GOAL OF THE EXERCISE. Restate word for word all of the lines below, with each image left out.

(Stored data entries)
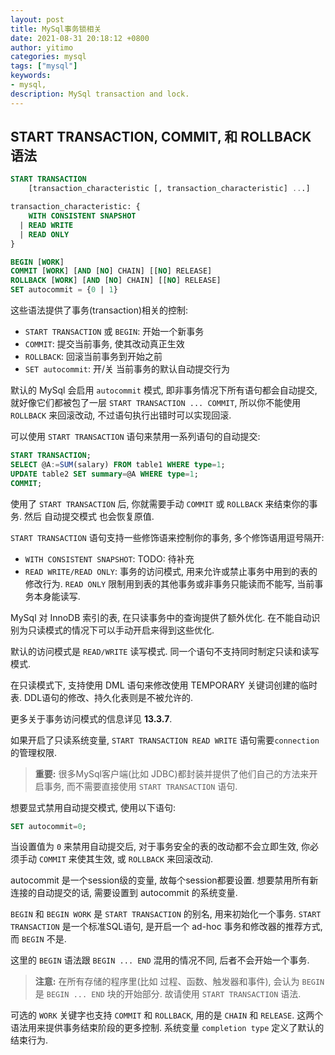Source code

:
 ```yaml
---
layout: post
title: MySql事务锁相关
date: 2021-08-31 20:18:12 +0800
author: yitimo
categories: mysql
tags: ["mysql"]
keywords:
- mysql,
description: MySql transaction and lock.
---
```


## START TRANSACTION, COMMIT, 和 ROLLBACK 语法

``` sql
START TRANSACTION
    [transaction_characteristic [, transaction_characteristic] ...]

transaction_characteristic: {
    WITH CONSISTENT SNAPSHOT
  | READ WRITE
  | READ ONLY
}

BEGIN [WORK]
COMMIT [WORK] [AND [NO] CHAIN] [[NO] RELEASE]
ROLLBACK [WORK] [AND [NO] CHAIN] [[NO] RELEASE]
SET autocommit = {0 | 1}
```

这些语法提供了事务(transaction)相关的控制:

- ``START TRANSACTION`` 或 ``BEGIN``: 开始一个新事务
- ``COMMIT``: 提交当前事务, 使其改动真正生效
- ``ROLLBACK``: 回滚当前事务到开始之前
- ``SET autocommit``: 开/关 当前事务的默认自动提交行为

默认的 MySql 会启用 ``autocommit`` 模式, 即非事务情况下所有语句都会自动提交, 就好像它们都被包了一层 ``START TRANSACTION ... COMMIT``, 所以你不能使用 ``ROLLBACK`` 来回滚改动, 不过语句执行出错时可以实现回滚.

可以使用 ``START TRANSACTION`` 语句来禁用一系列语句的自动提交:

``` sql
START TRANSACTION;
SELECT @A:=SUM(salary) FROM table1 WHERE type=1;
UPDATE table2 SET summary=@A WHERE type=1;
COMMIT;
```

使用了 ``START TRANSACTION`` 后, 你就需要手动 ``COMMIT`` 或 ``ROLLBACK`` 来结束你的事务. 然后 自动提交模式 也会恢复原值.

``START TRANSACTION`` 语句支持一些修饰语来控制你的事务, 多个修饰语用逗号隔开:

- ``WITH CONSISTENT SNAPSHOT``: TODO: 待补充
- ``READ WRITE/READ ONLY``: 事务的访问模式, 用来允许或禁止事务中用到的表的修改行为. ``READ ONLY`` 限制用到表的其他事务或非事务只能读而不能写, 当前事务本身能读写.

MySql 对 InnoDB 索引的表, 在只读事务中的查询提供了额外优化. 在不能自动识别为只读模式的情况下可以手动开启来得到这些优化.

默认的访问模式是 ``READ/WRITE`` 读写模式. 同一个语句不支持同时制定只读和读写模式.

在只读模式下, 支持使用 DML 语句来修改使用 TEMPORARY 关键词创建的临时表. DDL语句的修改、持久化表则是不被允许的.

更多关于事务访问模式的信息详见 **13.3.7**.

如果开启了只读系统变量, ``START TRANSACTION READ WRITE`` 语句需要``connection`` 的管理权限.

> **重要:** 很多MySql客户端(比如 JDBC)都封装并提供了他们自己的方法来开启事务, 而不需要直接使用 ``START TRANSACTION`` 语句.

想要显式禁用自动提交模式, 使用以下语句:

``` sql
SET autocommit=0;
```

当设置值为 ``0`` 来禁用自动提交后, 对于事务安全的表的改动都不会立即生效, 你必须手动 ``COMMIT`` 来使其生效, 或 ``ROLLBACK`` 来回滚改动.

autocommit 是一个session级的变量, 故每个session都要设置. 想要禁用所有新连接的自动提交的话, 需要设置到 autocommit 的系统变量.

``BEGIN`` 和 ``BEGIN WORK`` 是 ``START TRANSACTION`` 的别名, 用来初始化一个事务. ``START TRANSACTION`` 是一个标准SQL语句, 是开启一个 ad-hoc 事务和修改器的推荐方式, 而 ``BEGIN`` 不是.

这里的 ``BEGIN`` 语法跟 ``BEGIN ... END`` 混用的情况不同, 后者不会开始一个事务.

> **注意:** 在所有存储的程序里(比如 过程、函数、触发器和事件), 会认为 ``BEGIN`` 是 ``BEGIN ... END`` 块的开始部分. 故请使用 ``START TRANSACTION`` 语法.

可选的 ``WORK`` 关键字也支持 ``COMMIT`` 和 ``ROLLBACK``, 用的是 ``CHAIN`` 和 ``RELEASE``. 这两个语法用来提供事务结束阶段的更多控制. 系统变量 ``completion type`` 定义了默认的结束行为.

TASK OUTPUT.
Source code

:
 ```yaml
---
layout: post
title: MySql事务锁相关
date: 2021-08-31 20:18:12 +0800
author: yitimo
categories: mysql
tags: ["mysql"]
keywords:
- mysql,
description: MySql transaction and lock.
---
```


## START TRANSACTION, COMMIT, 和 ROLLBACK 语法

``` sql
START TRANSACTION
    [transaction_characteristic [, transaction_characteristic] ...]

transaction_characteristic: {
    WITH CONSISTENT SNAPSHOT
  | READ WRITE
  | READ ONLY
}

BEGIN [WORK]
COMMIT [WORK] [AND [NO] CHAIN] [[NO] RELEASE]
ROLLBACK [WORK] [AND [NO] CHAIN] [[NO] RELEASE]
SET autocommit = {0 | 1}
```

这些语法提供了事务(transaction)相关的控制:

- ``START TRANSACTION`` 或 ``BEGIN``: 开始一个新事务
- ``COMMIT``: 提交当前事务, 使其改动真正生效
- ``ROLLBACK``: 回滚当前事务到开始之前
- ``SET autocommit``: 开/关 当前事务的默认自动提交行为

默认的 MySql 会启用 ``autocommit`` 模式, 即非事务情况下所有语句都会自动提交, 就好像它们都被包了一层 ``START TRANSACTION ... COMMIT``, 所以你不能使用 ``ROLLBACK`` 来回滚改动, 不过语句执行出错时可以实现回滚.

可以使用 ``START TRANSACTION`` 语句来禁用一系列语句的自动提交:

``` sql
START TRANSACTION;
SELECT @A:=SUM(salary) FROM table1 WHERE type=1;
UPDATE table2 SET summary=@A WHERE type=1;
COMMIT;
```

使用了 ``START TRANSACTION`` 后, 你就需要手动 ``COMMIT`` 或 ``ROLLBACK`` 来结束你的事务. 然后 自动提交模式 也会恢复原值.

``START TRANSACTION`` 语句支持一些修饰语来控制你的事务, 多个修饰语用逗号隔开:

- ``WITH CONSISTENT SNAPSHOT``: TODO: 待补充
- ``READ WRITE/READ ONLY``: 事务的访问模式, 用来允许或禁止事务中用到的表的修改行为. ``READ ONLY`` 限制用到表的其他事务或非事务只能读而不能写, 当前事务本身能读写.

MySql 对 InnoDB 索引的表, 在只读事务中的查询提供了额外优化. 在不能自动识别为只读模式的情况下可以手动开启来得到这些优化.

默认的访问模式是 ``READ/WRITE`` 读写模式. 同一个语句不支持同时制定只读和读写模式.

在只读模式下, 支持使用 DML 语句来修改使用 TEMPORARY 关键词创建的临时表. DDL语句的修改、持久化表则是不被允许的.

更多关于事务访问模式的信息详见 **13.3.7**.

如果开启了只读系统变量, ``START TRANSACTION READ WRITE`` 语句需要``connection`` 的管理权限.

> **重要:** 很多MySql客户端(比如 JDBC)都封装并提供了他们自己的方法来开启事务, 而不需要直接使用 ``START TRANSACTION`` 语句.

想要显式禁用自动提交模式, 使用以下语句:

``` sql
SET autocommit=0;
```

当设置值为 ``0`` 来禁用自动提交后, 对于事务安全的表的改动都不会立即生效, 你必须手动 ``COMMIT`` 来使其生效, 或 ``ROLLBACK`` 来回滚改动.

autocommit 是一个session级的变量, 故每个session都要设置. 想要禁用所有新连接的自动提交的话, 需要设置到 autocommit 的系统变量.

``BEGIN`` 和 ``BEGIN WORK`` 是 ``START TRANSACTION`` 的别名, 用来初始化一个事务. ``START TRANSACTION`` 是一个标准SQL语句, 是开启一个 ad-hoc 事务和修改器的推荐方式, 而 ``BEGIN`` 不是.

这里的 ``BEGIN`` 语法跟 ``BEGIN ... END`` 混用的情况不同, 后者不会开始一个事务.

> **注意:** 在所有存储的程序里(比如 过程、函数、触发器和事件), 会认为 ``BEGIN`` 是 ``BEGIN ... END`` 块的开始部分. 故请使用 ``START TRANSACTION`` 语法.

可选的 ``WORK`` 关键字也支持 ``COMMIT`` 和 ``ROLLBACK``, 用的是 ``CHAIN`` 和 ``RELEASE``. 这两个语法用来提供事务结束阶段的更多控制. 系统变量 ``completion type`` 定义了默认的结束行为.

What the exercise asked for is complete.